GIFT
You tell me that silence
is nearer to peace than poems
but if for my gift
I brought you silence
(for I know silence)
you would say
This is not silence
this is another poem
and you would hand it back to me
-Leonard Cohen

“Are you talkin’ to me?”
Writing a blog is such a stupid thing. Like writing a poem. It accomplishes nothing important, feeds and clothes no one. It builds nothing tangible. Truth be told, (bluntly, as most truths have no tact or table manners) nobody cares about this blog or any other one. Which is fine by me, but only some of the time. Blogs of poetry are particularly irrelevant, which is rather humbling, and honestly, pretty frustrating, when one considers all the time one invests in them. But, for poets, the good and even the bad ones, sometimes such outlets are necessary.
“After a while, if you are sufficiently bored or unemployed, you may want to read it from cover to cover.” -Leonard Cohen

Trying to get this thing to fly…
You tie your kite to the string of the internet and run through your fields hoping it will fly. If it’s a clear day, your eyes water as you look into the sky begging for a breeze, and on stormy days, your skin glistens and shivers as you run in the rain trying to avoid lightning. You lose your grip when you hit submit and then you stand helpless as your kites inevitably wander off unnoticed or crash violently into a tree.
Being a stupid wanna-be writer, you go back in the house, and you mop the floor with rhythmic strokes, cook dinner and listen to your children play, and then go somewhere quiet and pull out a few more ribs and some seemingly unimportant internal organs in an effort to begin to build another kite, because it’s all you can think to do in such situations. “Initiate self-destruct sequence in five…four…three…”
Such innocent looking toys, these kites poets try to fly…
“A Kite is a Victim
A kite is a victim you are sure of.
You love it because it pulls
gentle enough to call you master,
strong enough to call you fool;
because it lives
like a desperate trained falcon
in the high sweet air,
and you can always haul it down
to tame it in your drawer.”
-Leonard Cohen, from “A Kite is a Victim”
I’ve been in a Cohen-esque mood, sort of wallowing in his beautiful new album (which some precious soul posted to YouTube in its entirety…link below), wishing I was capable of writing as he does, while at the same time, being desperately grateful that I can’t: I’m not brave enough or humble enough to allow myself to be so exposed. His gift would be wasted on me. I must reluctantly admit God knows what He’s doing…

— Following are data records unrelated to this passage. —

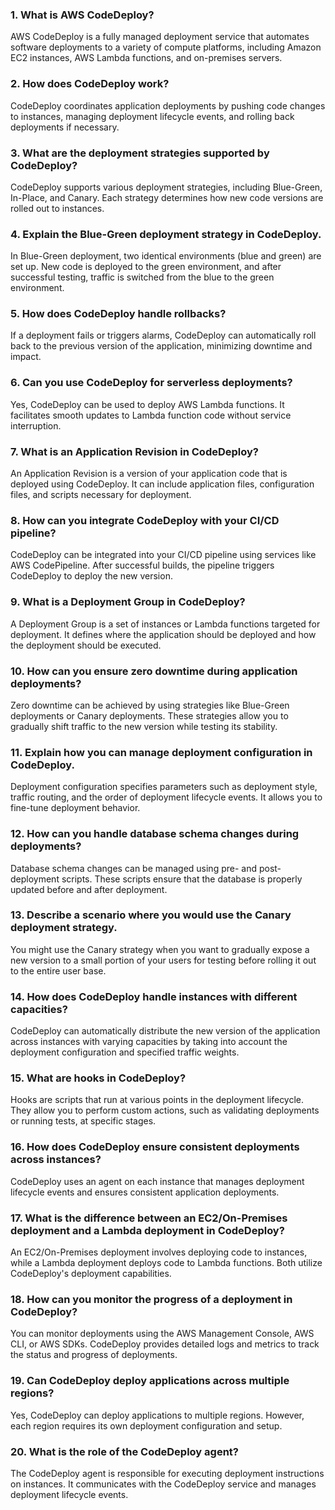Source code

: ### 1. What is AWS CodeDeploy?
AWS CodeDeploy is a fully managed deployment service that automates software deployments to a variety of compute platforms, including Amazon EC2 instances, AWS Lambda functions, and on-premises servers.

### 2. How does CodeDeploy work?
CodeDeploy coordinates application deployments by pushing code changes to instances, managing deployment lifecycle events, and rolling back deployments if necessary.

### 3. What are the deployment strategies supported by CodeDeploy?
CodeDeploy supports various deployment strategies, including Blue-Green, In-Place, and Canary. Each strategy determines how new code versions are rolled out to instances.

### 4. Explain the Blue-Green deployment strategy in CodeDeploy.
In Blue-Green deployment, two identical environments (blue and green) are set up. New code is deployed to the green environment, and after successful testing, traffic is switched from the blue to the green environment.

### 5. How does CodeDeploy handle rollbacks?
If a deployment fails or triggers alarms, CodeDeploy can automatically roll back to the previous version of the application, minimizing downtime and impact.

### 6. Can you use CodeDeploy for serverless deployments?
Yes, CodeDeploy can be used to deploy AWS Lambda functions. It facilitates smooth updates to Lambda function code without service interruption.

### 7. What is an Application Revision in CodeDeploy?
An Application Revision is a version of your application code that is deployed using CodeDeploy. It can include application files, configuration files, and scripts necessary for deployment.

### 8. How can you integrate CodeDeploy with your CI/CD pipeline?
CodeDeploy can be integrated into your CI/CD pipeline using services like AWS CodePipeline. After successful builds, the pipeline triggers CodeDeploy to deploy the new version.

### 9. What is a Deployment Group in CodeDeploy?
A Deployment Group is a set of instances or Lambda functions targeted for deployment. It defines where the application should be deployed and how the deployment should be executed.

### 10. How can you ensure zero downtime during application deployments?
Zero downtime can be achieved by using strategies like Blue-Green deployments or Canary deployments. These strategies allow you to gradually shift traffic to the new version while testing its stability.

### 11. Explain how you can manage deployment configuration in CodeDeploy.
Deployment configuration specifies parameters such as deployment style, traffic routing, and the order of deployment lifecycle events. It allows you to fine-tune deployment behavior.

### 12. How can you handle database schema changes during deployments?
Database schema changes can be managed using pre- and post-deployment scripts. These scripts ensure that the database is properly updated before and after deployment.

### 13. Describe a scenario where you would use the Canary deployment strategy.
You might use the Canary strategy when you want to gradually expose a new version to a small portion of your users for testing before rolling it out to the entire user base.

### 14. How does CodeDeploy handle instances with different capacities?
CodeDeploy can automatically distribute the new version of the application across instances with varying capacities by taking into account the deployment configuration and specified traffic weights.

### 15. What are hooks in CodeDeploy?
Hooks are scripts that run at various points in the deployment lifecycle. They allow you to perform custom actions, such as validating deployments or running tests, at specific stages.

### 16. How does CodeDeploy ensure consistent deployments across instances?
CodeDeploy uses an agent on each instance that manages deployment lifecycle events and ensures consistent application deployments.

### 17. What is the difference between an EC2/On-Premises deployment and a Lambda deployment in CodeDeploy?
An EC2/On-Premises deployment involves deploying code to instances, while a Lambda deployment deploys code to Lambda functions. Both utilize CodeDeploy's deployment capabilities.

### 18. How can you monitor the progress of a deployment in CodeDeploy?
You can monitor deployments using the AWS Management Console, AWS CLI, or AWS SDKs. CodeDeploy provides detailed logs and metrics to track the status and progress of deployments.

### 19. Can CodeDeploy deploy applications across multiple regions?
Yes, CodeDeploy can deploy applications to multiple regions. However, each region requires its own deployment configuration and setup.

### 20. What is the role of the CodeDeploy agent?
The CodeDeploy agent is responsible for executing deployment instructions on instances. It communicates with the CodeDeploy service and manages deployment lifecycle events.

“Deprivation is the mother of poetry.”
“Poetry is just the evidence of life. If your life is burning well, poetry is just the ash.”
“I don’t remember
lighting this cigarette
and I don’t remember
if I’m here alone
or waiting for someone.”
Maybe sharing what we write is like smoking cigars outdoors. (Cigar smokers rarely smoke indoors-cigars are too intense for enclosed spaces.) Cigar smokers are an odd group: their habit sort of isolates them from the rest of the world, and they seem to be fine with that. They revel in the intense scent of the tobacco that most people find repulsive. The ashes sort of swirl and dance, and the wind takes the cigar’s strong scent of time and tries to spread it so thin no one will notice it’s there. The scent clings to the cigar smoker though, like memories and fears they can not shake. Sometimes if you’re smoking a cigar under the night sky, the wind will come singing bass in a gust, dumping ashes in your lap, and extinguishing the flame. This always seems to happen to me when I least expect it and there’s half a cigar left to smoke. Re-lighting that thing is never as easy as I think it should be.
Sometimes, finding something new to say or allowing an old private thought out is like re-lighting a cigar, or ripping off a scab, or exposing a ugly scar.

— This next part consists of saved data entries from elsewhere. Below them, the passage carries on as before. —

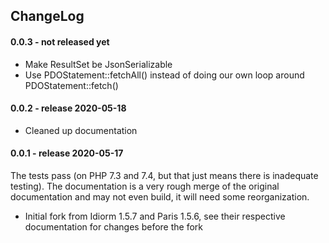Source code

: ChangeLog
---------

#### 0.0.3 - not released yet

* Make ResultSet be JsonSerializable
* Use PDOStatement::fetchAll() instead of doing our own loop around
  PDOStatement::fetch()

#### 0.0.2 - release 2020-05-18

* Cleaned up documentation

#### 0.0.1 - release 2020-05-17

The tests pass (on PHP 7.3 and 7.4, but that just means there is inadequate
testing). The documentation is a very rough merge of the original
documentation and may not even build, it will need some reorganization.

* Initial fork from Idiorm 1.5.7 and Paris 1.5.6, see their respective
  documentation for changes before the fork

“Children show scars like medals. Lovers use them as a secrets to reveal. A scar is what happens when the word is made flesh.”

Leonard Cohen – Old Ideas
Funny how the scriptures record Jesus saying, “Verily I say unto you, Whosoever shall not receive the kingdom of God as a little child, he shall not enter therein.” (Mark 10:15) Maybe Leonard is such a good poet because he’s not afraid to show his scars and reveal his humanity. I think that’s commonly referred to as humility.
“You live your life as if it’s real…
….a thousand kisses deep”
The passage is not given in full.